Le Walters Art Museum, à Baltimore, a été l’un des pionniers pour la numérisation de ses collections et leur mise en ligne. Afin de poursuivre ces développements, le musée vient de conclure un accord avec la Bibliothèque de l’Université de Stanford, en Californie, dans la Silicon Valley. Par cet accord, le musée s’apprête à confier plus de 100 000 images en  haute définition de manuscrits médiévaux.

La collection du Walters Art Museum est l’une des collections médiévales les plus importantes d’Amérique du Nord. Elle rassemble 850 manuscrits médiévaux enluminés ainsi que 150 feuillets allant du neuvième au dix-neuvième siècle.

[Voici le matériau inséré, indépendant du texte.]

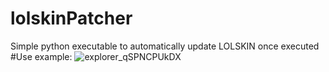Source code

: # lolskinPatcher
Simple python executable to automatically update LOLSKIN once executed
#Use example:
![explorer_qSPNCPUkDX](https://user-images.githubusercontent.com/77626103/183282257-62b0967a-fd20-4ca1-a806-b1f7332b9049.gif)

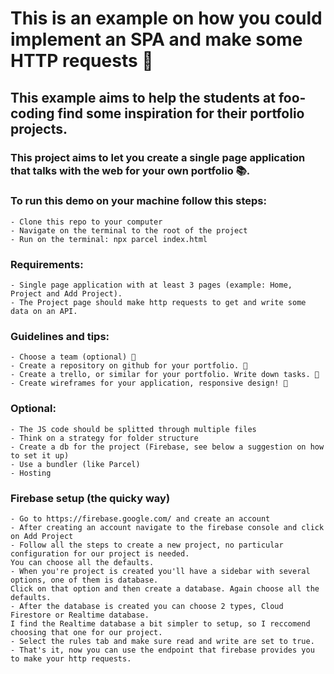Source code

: # This is an example on how you could implement an SPA and make some HTTP requests 🚀

## This example aims to help the students at foo-coding find some inspiration for their portfolio projects.

### This project aims to let you create a single page application that talks with the web for your own portfolio 📚.

### **To run this demo on your machine follow this steps**:

    - Clone this repo to your computer
    - Navigate on the terminal to the root of the project
    - Run on the terminal: npx parcel index.html

### **Requirements**:

    - Single page application with at least 3 pages (example: Home, Project and Add Project).
    - The Project page should make http requests to get and write some data on an API.

### **Guidelines and tips**:

    - Choose a team (optional) 🙋
    - Create a repository on github for your portfolio. 🐎
    - Create a trello, or similar for your portfolio. Write down tasks. 🚜
    - Create wireframes for your application, responsive design! 🚚

### **Optional**:

    - The JS code should be splitted through multiple files
    - Think on a strategy for folder structure
    - Create a db for the project (Firebase, see below a suggestion on how to set it up)
    - Use a bundler (like Parcel)
    - Hosting

### Firebase setup (the quicky way)

    - Go to https://firebase.google.com/ and create an account
    - After creating an account navigate to the firebase console and click on Add Project
    - Follow all the steps to create a new project, no particular configuration for our project is needed.
    You can choose all the defaults.
    - When you're project is created you'll have a sidebar with several options, one of them is database.
    Click on that option and then create a database. Again choose all the defaults.
    - After the database is created you can choose 2 types, Cloud Firestore or Realtime database.
    I find the Realtime database a bit simpler to setup, so I reccomend choosing that one for our project.
    - Select the rules tab and make sure read and write are set to true.
    - That's it, now you can use the endpoint that firebase provides you to make your http requests.
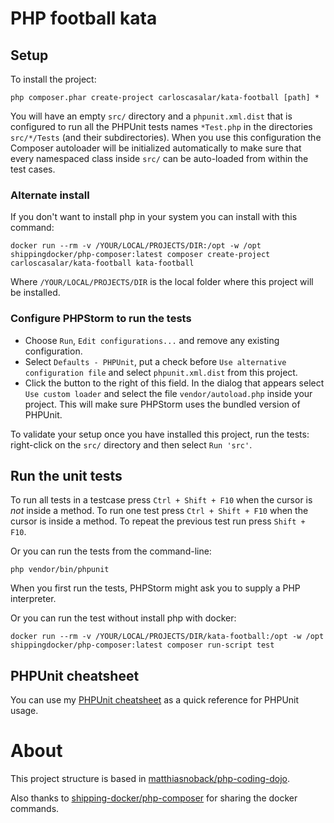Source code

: # PHP football kata

## Setup

To install the project:

    php composer.phar create-project carloscasalar/kata-football [path] *

You will have an empty ``src/`` directory and a ``phpunit.xml.dist`` that is configured to run all the PHPUnit tests
names ``*Test.php`` in the directories ``src/*/Tests`` (and their subdirectories). When you use this configuration the
Composer autoloader will be initialized automatically to make sure that every namespaced class inside ``src/`` can be
auto-loaded from within the test cases.

### Alternate install

If you don't want to install php in your system you can install with this command:

    docker run --rm -v /YOUR/LOCAL/PROJECTS/DIR:/opt -w /opt shippingdocker/php-composer:latest composer create-project carloscasalar/kata-football kata-football
    
Where `/YOUR/LOCAL/PROJECTS/DIR` is the local folder where this project will be installed.    

### Configure PHPStorm to run the tests

- Choose ``Run``, ``Edit configurations...`` and remove any existing configuration.
- Select ``Defaults - PHPUnit``, put a check before ``Use alternative configuration file`` and select
  ``phpunit.xml.dist`` from this project.
- Click the button to the right of this field. In the dialog that appears select ``Use custom loader`` and select the
  file ``vendor/autoload.php`` inside your project. This will make sure PHPStorm uses the bundled version of PHPUnit.

To validate your setup once you have installed this project, run the tests: right-click on the ``src/`` directory and
then select ``Run 'src'``.

## Run the unit tests

To run all tests in a testcase press ``Ctrl + Shift + F10`` when the cursor is *not* inside a method.
To run one test press ``Ctrl + Shift + F10`` when the cursor is inside a method.
To repeat the previous test run press ``Shift + F10``.

Or you can run the tests from the command-line:

    php vendor/bin/phpunit

When you first run the tests, PHPStorm might ask you to supply a PHP interpreter.

Or you can run the test without install php with docker:
    
    docker run --rm -v /YOUR/LOCAL/PROJECTS/DIR/kata-football:/opt -w /opt shippingdocker/php-composer:latest composer run-script test 

## PHPUnit cheatsheet

You can use my [PHPUnit cheatsheet](https://github.com/matthiasnoback/workshop-unit-testing/blob/master/cheatsheet.md)
as a quick reference for PHPUnit usage.

# About 

This project structure is based in [matthiasnoback/php-coding-dojo](https://github.com/matthiasnoback/php-coding-dojo).

Also thanks to [shipping-docker/php-composer](https://github.com/shipping-docker/php-composer) for sharing the docker commands.
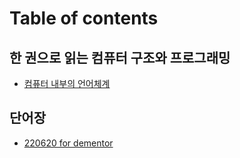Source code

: # Table of contents

## 한 권으로 읽는 컴퓨터 구조와 프로그래밍 <a href="#cs" id="cs"></a>

* [컴퓨터 내부의 언어체계](README.md)

## 단어장 <a href="#words" id="words"></a>

* [220620 for dementor](words/220620-for-dementor.md)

Les deux tiers de cette collection de manuscrits sont déjà en ligne sur le site web du Walters Art Museum, mais le « transfert » d’une partie de ce trésor au dépôt numérique de Stanford, le Stanford Digital Repository, devrait lui offrir deux avantages supplémentaires.

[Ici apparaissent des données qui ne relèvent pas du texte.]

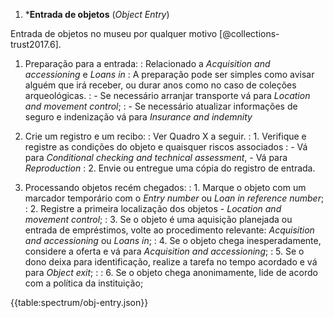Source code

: 1. \***Entrada de objetos** (_Object Entry_)

Entrada de objetos no museu por qualquer motivo [@collections-trust2017.6].

1.  Preparação para a entrada:
    : Relacionado a _Acquisition and accessioning_ e _Loans in_
    : A preparação pode ser simples como avisar alguém que irá receber, ou durar anos como no caso de coleções arqueológicas.
    : - Se necessário arranjar transporte vá para _Location and movement control_;
    : - Se necessário atualizar informações de seguro e indenização vá para _Insurance and indemnity_

2.  Crie um registro e um recibo:
    : Ver Quadro X a seguir.
    : 1. Verifique e registre as condições do objeto e quaisquer riscos associados
    : - Vá para _Conditional checking and technical assessment_, - Vá para _Reproduction_
    : 2. Envie ou entregue uma cópia do registro de entrada.

3.  Processando objetos recém chegados:
    : 1. Marque o objeto com um marcador temporário com o _Entry number_ ou _Loan in reference number_;
    : 2. Registre a primeira localização dos objetos - _Location and movement control_;
    : 3. Se o objeto é uma aquisição planejada ou entrada de empréstimos, volte ao procedimento relevante: _Acquisition and accessioning_ ou _Loans in_;
    : 4. Se o objeto chega inesperadamente, considere a oferta e vá para _Acquisition and accessioning_;
    : 5. Se o dono deixa para identificação, realize a tarefa no tempo acordado e vá para _Object exit_; :
    : 6. Se o objeto chega anonimamente, lide de acordo com a política da instituição;

{{table:spectrum/obj-entry.json}}
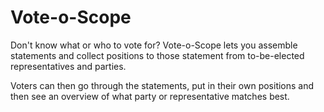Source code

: # Vote-o-Scope

Don't know what or who to vote for? Vote-o-Scope lets you assemble
statements and collect positions to those statement from to-be-elected
representatives and parties.

Voters can then go through the statements, put in their own positions and
then see an overview of what party or representative matches best.



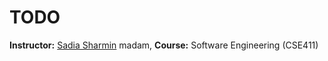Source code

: # TODO
**Instructor:** [Sadia Sharmin](https://scholar.google.com/citations?user=UOA9M20AAAAJ&hl=en) madam, **Course:** Software Engineering (CSE411) 

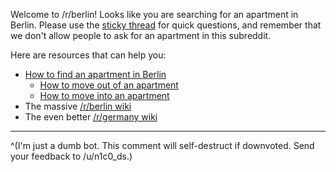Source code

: Welcome to /r/berlin! Looks like you are searching for an apartment in Berlin. Please use the [sticky thread](https://www.reddit.com/r/berlin/comments/enyy42/january_13_what_events_are_you_attending_this_week/) for quick questions, and remember that we don't allow people to ask for an apartment in this subreddit.

Here are resources that can help you:

* [How to find an apartment in Berlin](https://allaboutberlin.com/guides/find-a-flat-in-berlin)
    * [How to move out of an apartment](https://allaboutberlin.com/guides/moving-out)
    * [How to move into an apartment](https://allaboutberlin.com/guides/moving-in)
* The massive [/r/berlin wiki](https://www.reddit.com/r/berlin/wiki/index)
* The even better [/r/germany wiki](https://www.reddit.com/r/germany/wiki/faq)

----

^(I'm just a dumb bot. This comment will self-destruct if downvoted. Send your feedback to /u/n1c0_ds.)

. D’une part les images recevront un traitement de protection longue durée contre la perte ou l’altération de données.

. D’autre part, l’accord prévoit la mise en place d’outils numériques permettant aux chercheurs d’analyser les manuscrits et de les comparer à d’autres documents. La transcription des textes et une application d’affichage en vis-à-vis font partie des projets envisagés par les deux partenaires.

La collection entière sera accessible en ligne via le catalogue de la Bibliothèque de Stanford : SearchWorks. Les manuscrits originaux resteront quant à eux la propriété du Walters Museum.

Wiliam Noel, ancien conservateur des manuscrits et livres rares du musée Walters, travaillant à présent à l’Université de Pennsylvanie, a contribué au lancement de ce projet de collaboration.

Qualifiant l’investissement de Stanford de «visionnaire», il salue la haute qualité des ressources et leur ouverture en licence libre, qu’il voit comme des atouts non seulement pour l’institution qui les possède, mais aussi pour d’autres qui y sont liées.

Pour lui, cette collaboration est «un modèle pour toute future entreprise dans laquelle il est reconnu que la meilleure création d’image se fait in situ par des spécialistes de l’image, souvent dans les musées, et qu’elle est mieux conservée et diffusée par des spécialistes des données, souvent dans les bibliothèques».